> EXERCISE DIRECTIONS
Wherever the string "yarn" occurs in a line of these records, report that line.

Dataset entries:
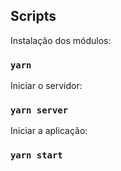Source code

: ## Scripts

Instalação dos módulos:
### `yarn`

Iniciar o servidor:
### `yarn server`

Iniciar a aplicação:
### `yarn start`
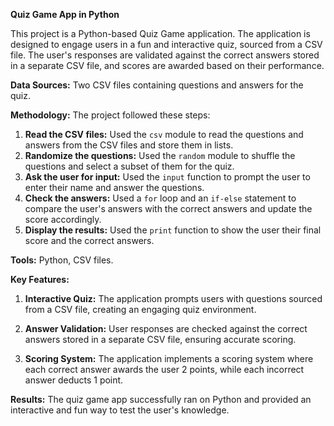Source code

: **Quiz Game App in Python**

This project is a Python-based Quiz Game application. The application is designed to engage users in a fun and interactive quiz, sourced from a CSV file. The user's responses are validated against the correct answers stored in a separate CSV file, and scores are awarded based on their performance.

**Data Sources:** Two CSV files containing questions and answers for the quiz.

**Methodology:** The project followed these steps:

1. **Read the CSV files:** Used the `csv` module to read the questions and answers from the CSV files and store them in lists.
2. **Randomize the questions:** Used the `random` module to shuffle the questions and select a subset of them for the quiz.
3. **Ask the user for input:** Used the `input` function to prompt the user to enter their name and answer the questions.
4. **Check the answers:** Used a `for` loop and an `if-else` statement to compare the user's answers with the correct answers and update the score accordingly.
5. **Display the results:** Used the `print` function to show the user their final score and the correct answers.

**Tools:** Python, CSV files.

**Key Features:**

1. **Interactive Quiz:** The application prompts users with questions sourced from a CSV file, creating an engaging quiz environment.

2. **Answer Validation:** User responses are checked against the correct answers stored in a separate CSV file, ensuring accurate scoring.

3. **Scoring System:** The application implements a scoring system where each correct answer awards the user 2 points, while each incorrect answer deducts 1 point.

**Results:** The quiz game app successfully ran on Python and provided an interactive and fun way to test the user's knowledge.
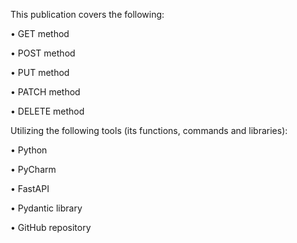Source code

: This publication covers the following:

•	GET method 

•	POST method 

•	PUT method 

•	PATCH method

•	DELETE method

Utilizing the following tools (its functions, commands and libraries):

•	Python  

•	PyCharm

•	FastAPI

•	Pydantic library

•	GitHub repository


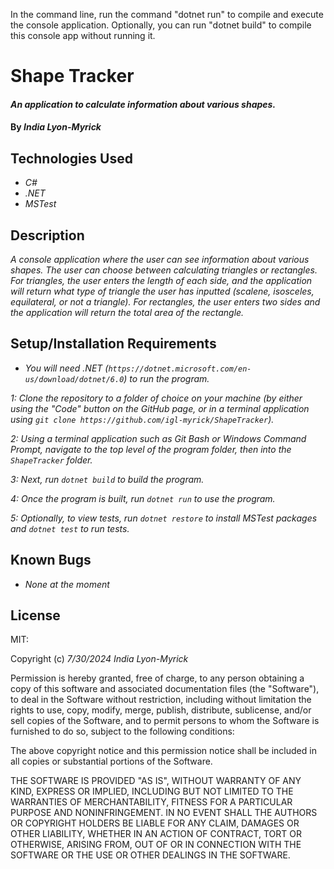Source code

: In the command line, run the command "dotnet run" to compile and execute the console application.
Optionally, you can run "dotnet build" to compile this console app without running it.

# Shape Tracker

#### _An application to calculate information about various shapes._

#### By _**India Lyon-Myrick**_

## Technologies Used

* _C#_
* _.NET_
* _MSTest_

## Description

_A console application where the user can see information about various shapes. The user can choose between calculating triangles or rectangles. For triangles, the user enters the length of each side, and the application will return what type of triangle the user has inputted (scalene, isosceles, equilateral, or not a triangle). For rectangles, the user enters two sides and the application will return the total area of the rectangle._

## Setup/Installation Requirements

* _You will need .NET (`https://dotnet.microsoft.com/en-us/download/dotnet/6.0`) to run the program._

_1: Clone the repository to a folder of choice on your machine (by either using the "Code" button on the GitHub page, or in a terminal application using `git clone https://github.com/igl-myrick/ShapeTracker`)._

_2: Using a terminal application such as Git Bash or Windows Command Prompt, navigate to the top level of the program folder, then into the `ShapeTracker` folder._

_3: Next, run `dotnet build` to build the program._

_4: Once the program is built, run `dotnet run` to use the program._

_5: Optionally, to view tests, run `dotnet restore` to install MSTest packages and `dotnet test` to run tests._

## Known Bugs

* _None at the moment_

## License

MIT:

Copyright (c) _7/30/2024_ _India Lyon-Myrick_

Permission is hereby granted, free of charge, to any person obtaining a copy of this software and associated documentation files (the "Software"), to deal in the Software without restriction, including without limitation the rights to use, copy, modify, merge, publish, distribute, sublicense, and/or sell copies of the Software, and to permit persons to whom the Software is furnished to do so, subject to the following conditions:

The above copyright notice and this permission notice shall be included in all copies or substantial portions of the Software.

THE SOFTWARE IS PROVIDED "AS IS", WITHOUT WARRANTY OF ANY KIND, EXPRESS OR IMPLIED, INCLUDING BUT NOT LIMITED TO THE WARRANTIES OF MERCHANTABILITY, FITNESS FOR A PARTICULAR PURPOSE AND NONINFRINGEMENT. IN NO EVENT SHALL THE AUTHORS OR COPYRIGHT HOLDERS BE LIABLE FOR ANY CLAIM, DAMAGES OR OTHER LIABILITY, WHETHER IN AN ACTION OF CONTRACT, TORT OR OTHERWISE, ARISING FROM, OUT OF OR IN CONNECTION WITH THE SOFTWARE OR THE USE OR OTHER DEALINGS IN THE SOFTWARE.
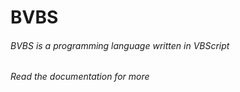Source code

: # BVBS
###### BVBS is a programming language written in VBScript
###### Read the documentation for more
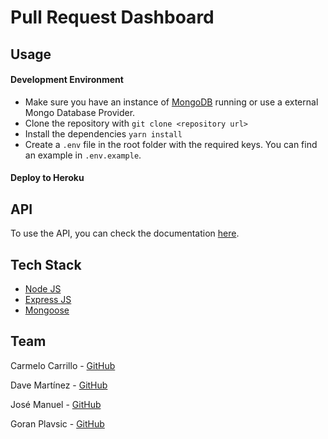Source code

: # Pull Request Dashboard

## Usage

#### Development Environment
* Make sure you have an instance of [MongoDB](https://www.mongodb.com/) running or use a external Mongo Database Provider.
* Clone the repository with ``git clone <repository url>``
* Install the dependencies ``yarn install``
* Create a ``.env`` file in the root folder with the required keys. You can find an example in ``.env.example``.
 
#### Deploy to Heroku

## API
To use the API, you can check the documentation [here](https://prdashboard1.docs.apiary.io/).

## Tech Stack
* [Node JS](https://nodejs.org/en/)
* [Express JS](http://expressjs.com/)
* [Mongoose](http://mongoosejs.com/)

## Team
Carmelo Carrillo - [GitHub](https://github.com/carrmelo)

Dave Martínez - [GitHub](https://github.com/dkm-coder)

José Manuel - [GitHub](https://github.com/limitlessgenius)

Goran Plavsic - [GitHub](https://github.com/g0g11)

> OUTPUT BELOW
### `yarn`
### `yarn server`
### `yarn start`
* Install the dependencies ``yarn install``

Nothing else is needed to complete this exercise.